Prompt
Your job is to copy the data that follows exactly, every line included.

□ □ □

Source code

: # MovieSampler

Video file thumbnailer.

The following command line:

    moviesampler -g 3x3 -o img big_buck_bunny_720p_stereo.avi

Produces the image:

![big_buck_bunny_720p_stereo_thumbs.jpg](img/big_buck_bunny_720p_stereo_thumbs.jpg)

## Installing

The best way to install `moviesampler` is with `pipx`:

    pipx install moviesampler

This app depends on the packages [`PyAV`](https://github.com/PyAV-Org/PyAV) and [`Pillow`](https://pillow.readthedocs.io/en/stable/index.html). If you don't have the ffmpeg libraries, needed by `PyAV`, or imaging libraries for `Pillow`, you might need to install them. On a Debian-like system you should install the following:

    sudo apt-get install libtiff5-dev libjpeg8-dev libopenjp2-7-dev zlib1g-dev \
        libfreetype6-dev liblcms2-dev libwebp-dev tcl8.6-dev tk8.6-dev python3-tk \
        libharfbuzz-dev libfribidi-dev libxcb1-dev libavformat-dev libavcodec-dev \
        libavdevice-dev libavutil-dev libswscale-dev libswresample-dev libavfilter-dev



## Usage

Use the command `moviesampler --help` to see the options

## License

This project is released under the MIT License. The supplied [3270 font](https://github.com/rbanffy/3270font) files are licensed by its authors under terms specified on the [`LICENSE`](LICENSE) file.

□ □ □

Completed exercise
Source code

: # MovieSampler

Video file thumbnailer.

The following command line:

    moviesampler -g 3x3 -o img big_buck_bunny_720p_stereo.avi

Produces the image:

![big_buck_bunny_720p_stereo_thumbs.jpg](img/big_buck_bunny_720p_stereo_thumbs.jpg)

## Installing

The best way to install `moviesampler` is with `pipx`:

    pipx install moviesampler

This app depends on the packages [`PyAV`](https://github.com/PyAV-Org/PyAV) and [`Pillow`](https://pillow.readthedocs.io/en/stable/index.html). If you don't have the ffmpeg libraries, needed by `PyAV`, or imaging libraries for `Pillow`, you might need to install them. On a Debian-like system you should install the following:

    sudo apt-get install libtiff5-dev libjpeg8-dev libopenjp2-7-dev zlib1g-dev \
        libfreetype6-dev liblcms2-dev libwebp-dev tcl8.6-dev tk8.6-dev python3-tk \
        libharfbuzz-dev libfribidi-dev libxcb1-dev libavformat-dev libavcodec-dev \
        libavdevice-dev libavutil-dev libswscale-dev libswresample-dev libavfilter-dev



## Usage

Use the command `moviesampler --help` to see the options

## License

This project is released under the MIT License. The supplied [3270 font](https://github.com/rbanffy/3270font) files are licensed by its authors under terms specified on the [`LICENSE`](LICENSE) file.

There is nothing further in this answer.